Sunday, November 26, 2006

LUSTING IN TENNESSEE

Earlier this month, right after the hard drive on my home computer crashed, I went to Nashville, Tennessee, for a conference. Afterwards, my father joined me for a weekend to visit some of the area’s Civil War battlefields. That Saturday night, we headed into downtown Nashville for the early show of the Grand Ol’ Opry, where it crossed my mind that Garrison Keillor must have had this in mind when he created his long-enduring “Prairie Home Companion” radio show. (And indeed he had, as confirmed in an interview I happened across shortly after returning home.)
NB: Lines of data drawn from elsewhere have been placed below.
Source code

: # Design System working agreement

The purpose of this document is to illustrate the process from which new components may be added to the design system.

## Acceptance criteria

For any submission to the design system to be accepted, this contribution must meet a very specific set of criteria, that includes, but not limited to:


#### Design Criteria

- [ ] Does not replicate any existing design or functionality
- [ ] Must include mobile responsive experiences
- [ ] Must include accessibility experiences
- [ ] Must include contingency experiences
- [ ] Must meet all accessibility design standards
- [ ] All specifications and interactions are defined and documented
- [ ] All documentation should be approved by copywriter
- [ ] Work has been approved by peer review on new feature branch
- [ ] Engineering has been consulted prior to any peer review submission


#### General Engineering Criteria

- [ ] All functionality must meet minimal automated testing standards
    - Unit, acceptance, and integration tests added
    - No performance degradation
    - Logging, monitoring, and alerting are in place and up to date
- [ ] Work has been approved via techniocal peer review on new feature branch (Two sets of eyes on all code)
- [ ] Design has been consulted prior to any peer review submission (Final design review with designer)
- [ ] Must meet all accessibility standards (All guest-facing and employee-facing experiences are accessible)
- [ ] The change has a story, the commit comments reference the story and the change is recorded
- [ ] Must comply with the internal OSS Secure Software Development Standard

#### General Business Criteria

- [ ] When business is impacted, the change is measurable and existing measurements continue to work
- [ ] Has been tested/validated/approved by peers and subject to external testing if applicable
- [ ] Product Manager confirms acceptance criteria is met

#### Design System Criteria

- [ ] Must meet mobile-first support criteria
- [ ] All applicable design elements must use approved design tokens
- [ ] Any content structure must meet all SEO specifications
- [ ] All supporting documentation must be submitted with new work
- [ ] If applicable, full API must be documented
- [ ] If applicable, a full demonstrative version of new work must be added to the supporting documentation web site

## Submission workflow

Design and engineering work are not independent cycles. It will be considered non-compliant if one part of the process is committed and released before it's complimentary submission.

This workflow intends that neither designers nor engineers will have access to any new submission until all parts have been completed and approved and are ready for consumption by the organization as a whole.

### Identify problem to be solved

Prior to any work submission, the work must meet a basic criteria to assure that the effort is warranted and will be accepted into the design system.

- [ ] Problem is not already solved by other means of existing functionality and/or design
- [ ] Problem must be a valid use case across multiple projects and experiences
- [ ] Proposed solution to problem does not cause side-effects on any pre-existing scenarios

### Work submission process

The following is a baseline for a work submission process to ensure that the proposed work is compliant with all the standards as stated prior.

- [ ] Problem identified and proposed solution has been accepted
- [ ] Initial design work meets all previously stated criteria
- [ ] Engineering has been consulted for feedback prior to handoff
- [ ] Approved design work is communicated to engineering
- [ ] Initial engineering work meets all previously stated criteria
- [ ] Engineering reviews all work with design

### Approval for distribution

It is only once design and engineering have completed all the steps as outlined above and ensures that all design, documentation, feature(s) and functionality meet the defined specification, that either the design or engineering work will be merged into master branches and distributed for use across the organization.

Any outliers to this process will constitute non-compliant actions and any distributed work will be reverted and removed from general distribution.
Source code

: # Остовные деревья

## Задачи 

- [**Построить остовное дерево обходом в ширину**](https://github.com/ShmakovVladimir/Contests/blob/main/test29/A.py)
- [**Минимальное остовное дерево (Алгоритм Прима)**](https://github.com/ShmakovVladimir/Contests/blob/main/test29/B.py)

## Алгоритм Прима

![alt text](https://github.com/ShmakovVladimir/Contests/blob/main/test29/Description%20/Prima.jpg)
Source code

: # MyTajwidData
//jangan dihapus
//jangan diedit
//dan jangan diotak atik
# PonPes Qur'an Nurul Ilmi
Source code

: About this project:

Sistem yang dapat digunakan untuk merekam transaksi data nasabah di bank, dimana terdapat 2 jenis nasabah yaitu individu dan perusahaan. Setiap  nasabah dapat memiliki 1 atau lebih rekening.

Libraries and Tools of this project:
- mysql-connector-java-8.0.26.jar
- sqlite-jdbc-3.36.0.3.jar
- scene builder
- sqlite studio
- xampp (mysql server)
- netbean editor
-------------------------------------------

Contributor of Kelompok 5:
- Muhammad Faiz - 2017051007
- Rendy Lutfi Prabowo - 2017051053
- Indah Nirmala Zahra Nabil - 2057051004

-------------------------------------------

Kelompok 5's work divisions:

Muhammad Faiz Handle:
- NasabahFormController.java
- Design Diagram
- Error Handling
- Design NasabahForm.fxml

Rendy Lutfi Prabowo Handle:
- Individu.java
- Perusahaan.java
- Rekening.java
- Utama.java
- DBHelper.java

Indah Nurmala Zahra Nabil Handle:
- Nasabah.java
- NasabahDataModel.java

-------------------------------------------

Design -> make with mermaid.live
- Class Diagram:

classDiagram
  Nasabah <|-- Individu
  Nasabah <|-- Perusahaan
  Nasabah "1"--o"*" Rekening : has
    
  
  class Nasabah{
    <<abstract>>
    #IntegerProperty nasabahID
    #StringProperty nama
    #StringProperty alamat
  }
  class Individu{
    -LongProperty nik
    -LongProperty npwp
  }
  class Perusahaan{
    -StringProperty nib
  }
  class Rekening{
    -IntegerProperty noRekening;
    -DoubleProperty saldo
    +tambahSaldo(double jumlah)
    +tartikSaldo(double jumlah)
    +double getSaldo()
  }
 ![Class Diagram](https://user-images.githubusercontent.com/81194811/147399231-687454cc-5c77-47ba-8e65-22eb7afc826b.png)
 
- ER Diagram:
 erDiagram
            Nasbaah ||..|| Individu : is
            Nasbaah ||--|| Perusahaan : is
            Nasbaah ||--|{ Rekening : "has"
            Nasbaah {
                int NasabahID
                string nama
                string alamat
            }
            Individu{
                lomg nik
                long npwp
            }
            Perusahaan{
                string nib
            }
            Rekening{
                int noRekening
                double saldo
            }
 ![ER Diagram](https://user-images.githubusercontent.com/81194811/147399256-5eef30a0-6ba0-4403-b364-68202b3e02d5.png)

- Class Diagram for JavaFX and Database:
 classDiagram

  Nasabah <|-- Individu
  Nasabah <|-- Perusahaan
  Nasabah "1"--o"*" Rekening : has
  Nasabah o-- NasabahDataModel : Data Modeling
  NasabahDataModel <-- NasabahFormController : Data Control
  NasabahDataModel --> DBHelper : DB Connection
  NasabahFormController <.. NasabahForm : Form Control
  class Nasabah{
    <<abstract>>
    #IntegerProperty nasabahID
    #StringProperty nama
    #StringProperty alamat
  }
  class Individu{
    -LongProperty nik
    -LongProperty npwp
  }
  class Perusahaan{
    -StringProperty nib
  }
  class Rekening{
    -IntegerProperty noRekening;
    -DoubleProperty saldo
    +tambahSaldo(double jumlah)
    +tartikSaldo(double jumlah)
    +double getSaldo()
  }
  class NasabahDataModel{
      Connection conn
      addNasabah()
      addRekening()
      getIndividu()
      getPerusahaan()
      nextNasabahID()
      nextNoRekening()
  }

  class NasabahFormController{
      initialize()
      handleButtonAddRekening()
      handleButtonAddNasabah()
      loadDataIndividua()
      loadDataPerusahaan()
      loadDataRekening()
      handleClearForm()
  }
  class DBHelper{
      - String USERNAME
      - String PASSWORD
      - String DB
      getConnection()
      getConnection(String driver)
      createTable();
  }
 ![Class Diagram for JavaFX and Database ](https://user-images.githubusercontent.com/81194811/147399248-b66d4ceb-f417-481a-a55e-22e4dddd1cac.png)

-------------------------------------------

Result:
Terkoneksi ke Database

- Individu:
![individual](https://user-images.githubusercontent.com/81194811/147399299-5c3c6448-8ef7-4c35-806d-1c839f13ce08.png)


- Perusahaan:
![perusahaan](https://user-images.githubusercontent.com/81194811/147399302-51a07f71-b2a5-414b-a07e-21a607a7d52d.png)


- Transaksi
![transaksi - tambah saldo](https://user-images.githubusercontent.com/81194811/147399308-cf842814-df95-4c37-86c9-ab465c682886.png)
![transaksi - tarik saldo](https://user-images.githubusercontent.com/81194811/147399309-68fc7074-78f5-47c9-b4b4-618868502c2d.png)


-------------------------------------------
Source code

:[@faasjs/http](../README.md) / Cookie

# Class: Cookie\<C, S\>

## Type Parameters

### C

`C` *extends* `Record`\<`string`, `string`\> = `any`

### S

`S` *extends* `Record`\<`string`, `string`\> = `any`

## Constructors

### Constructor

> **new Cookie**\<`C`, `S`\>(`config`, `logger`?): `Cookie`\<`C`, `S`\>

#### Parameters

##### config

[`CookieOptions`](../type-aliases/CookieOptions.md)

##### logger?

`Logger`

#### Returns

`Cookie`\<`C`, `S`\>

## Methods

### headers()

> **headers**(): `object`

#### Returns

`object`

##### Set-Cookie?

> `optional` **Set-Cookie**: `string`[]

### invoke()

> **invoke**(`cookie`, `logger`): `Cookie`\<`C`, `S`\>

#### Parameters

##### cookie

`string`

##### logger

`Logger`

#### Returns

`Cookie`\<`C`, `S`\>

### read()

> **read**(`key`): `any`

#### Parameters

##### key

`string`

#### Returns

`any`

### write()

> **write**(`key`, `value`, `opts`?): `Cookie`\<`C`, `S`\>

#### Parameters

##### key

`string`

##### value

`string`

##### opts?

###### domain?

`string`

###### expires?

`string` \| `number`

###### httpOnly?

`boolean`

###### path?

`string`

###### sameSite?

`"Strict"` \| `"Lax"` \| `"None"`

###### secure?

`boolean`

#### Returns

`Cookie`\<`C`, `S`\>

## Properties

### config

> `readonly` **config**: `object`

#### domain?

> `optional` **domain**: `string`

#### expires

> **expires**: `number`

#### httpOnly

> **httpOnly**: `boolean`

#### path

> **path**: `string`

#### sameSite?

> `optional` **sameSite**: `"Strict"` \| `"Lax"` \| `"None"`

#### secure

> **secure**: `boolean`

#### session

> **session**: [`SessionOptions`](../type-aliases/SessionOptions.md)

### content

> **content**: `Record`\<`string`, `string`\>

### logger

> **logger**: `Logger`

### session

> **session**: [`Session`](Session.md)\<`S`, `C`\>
One of the battlefields we visited—Chickamauga—is in northern Georgia, just across the Tennessee border. Driving from Nashville through the colors of the forested borderland mountains took me back to southeastern Missouri, where we picked persimmons with my mother's parents in a similar vista one long ago Thanksgiving. The Civil War battlefields breathe history too, though I found myself seduced instead by the omnipresent Baptist billboards announcing all manner of saving grace and redemption. One church offered a Seven Deadly Sins weekly series from its pulpit. The sin of this, Week Three: “Avoid the Lure of Lust!”

Regional linguistic flair is enchanting, and this euphonic admonishment stayed with me all day and through dinner, where our waitress insisted we sample the restaurant’s famous bread pudding slathered with Jack Daniels whiskey sauce. Not normally enamored of bread pudding, I chose a different dessert, but the sighs of pleasure from my father were too much to ignore. One bite convinced me. Impossible to avoid the lure of this lusty bread pudding!

Below are approximate recipes for the pudding and a sauce, adapted from the waitress’s orally rendered version, from Betty Crocker, and from a must-have regional desserts cookbook by Richard Sax called
Classic Home Desserts (Chapters Publishing, 1994). Unlike many recipes for bread pudding, the pudding that lured us in Nashville relies on day-old sweet rolls instead of bread as the base. You can easily double the pudding and sauce recipes if you want a larger amount.

BREAD PUDDING

4 cups cubed day-old sweet rolls, sugar doughnuts, croissants, and/or raisin bread
1-1/2 cups milk
1 cup heavy cream
4 eggs
½ cup brown sugar
½ cup white sugar
¾ teaspoon ground cinnamon
1 tablespoon vanilla
¼ teaspoon salt

1) Put the cubed sweet rolls in an 8 x 8 pan and set aside. Heat the milk and cream in a large saucepan until hot.
2) In a large bowl, combine the eggs, sugars, cinnamon, vanilla, and salt. Slowly whisk in the hot milk.
3) Pour the hot egg-milk mixture over the sweet rolls and let stand for 15-20 minutes to allow the rolls to absorb the liquid.
4) Meanwhile, preheat the oven to 350 degrees. Bake the pudding until the custard is set but not too dry (about 40 minutes). Make the whiskey sauce while the pudding is cooling outside the oven.

Serves about 6 people.


WHISKEY SAUCE*

½ cup sugar
1 egg
½ cup unsalted butter, melted
¼ cup whiskey (Jack Daniels is the whiskey of choice in Nashville, where this whiskey is made; you can use any whiskey or bourbon to your liking)

1) Whisk the sugar and egg together in a double boiler until warm and a little fluffy.
2) Whisk in the melted butter and add the whiskey. Pour the warm sauce over servings of warm bread pudding.

*If this recipe doesn’t appeal, you can also make a classic hard sauce and add whiskey or bourbon to that recipe. Or, you can make crème anglaise and flavor it with bourbon or whiskey. Any such butter-based sauce will be excellent over the pudding.